Your instructions:
With the pictures left out, every record must be reproduced exactly.

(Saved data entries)
Start of Block
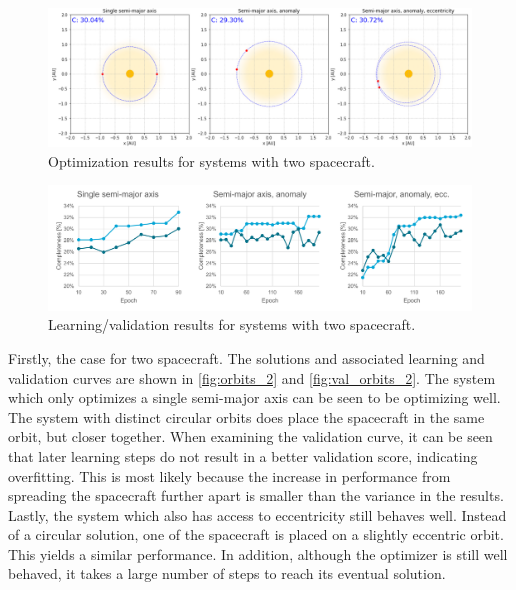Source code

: \begin{figure}[htbp]
 \centering
 \includegraphics[width=1.0\textwidth]{img/orbits_2.png}
 \caption{Optimization results for systems with two spacecraft.}
 \label{fig:orbits_2}
\end{figure}
\begin{figure}[htbp]
 \centering
 \includegraphics[width=1.0\textwidth]{img/val_orbits_2.pdf}
 \caption{Learning/validation results for systems with two spacecraft.}
 \label{fig:val_orbits_2}
\end{figure}

Firstly, the case for two spacecraft. The solutions and associated learning and validation curves are shown in \autoref{fig:orbits_2} and \autoref{fig:val_orbits_2}. The system which only optimizes a single semi-major axis can be seen to be optimizing well. The system with distinct circular orbits does place the spacecraft in the same orbit, but closer together. When examining the validation curve, it can be seen that later learning steps do not result in a better validation score, indicating overfitting. This is most likely because the increase in performance from spreading the spacecraft further apart is smaller than the variance in the results. Lastly, the system which also has access to eccentricity still behaves well. Instead of a circular solution, one of the spacecraft is placed on a slightly eccentric orbit. This yields a similar performance. In addition, although the optimizer is still well behaved, it takes a large number of steps to reach its eventual solution. \\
End of Block
Reply to the exercise:
Source code

: \begin{figure}[htbp]
 \centering
 \includegraphics[width=1.0\textwidth]{img/orbits_2.png}
 \caption{Optimization results for systems with two spacecraft.}
 \label{fig:orbits_2}
\end{figure}
\begin{figure}[htbp]
 \centering
 \includegraphics[width=1.0\textwidth]{img/val_orbits_2.pdf}
 \caption{Learning/validation results for systems with two spacecraft.}
 \label{fig:val_orbits_2}
\end{figure}

Firstly, the case for two spacecraft. The solutions and associated learning and validation curves are shown in \autoref{fig:orbits_2} and \autoref{fig:val_orbits_2}. The system which only optimizes a single semi-major axis can be seen to be optimizing well. The system with distinct circular orbits does place the spacecraft in the same orbit, but closer together. When examining the validation curve, it can be seen that later learning steps do not result in a better validation score, indicating overfitting. This is most likely because the increase in performance from spreading the spacecraft further apart is smaller than the variance in the results. Lastly, the system which also has access to eccentricity still behaves well. Instead of a circular solution, one of the spacecraft is placed on a slightly eccentric orbit. This yields a similar performance. In addition, although the optimizer is still well behaved, it takes a large number of steps to reach its eventual solution. \\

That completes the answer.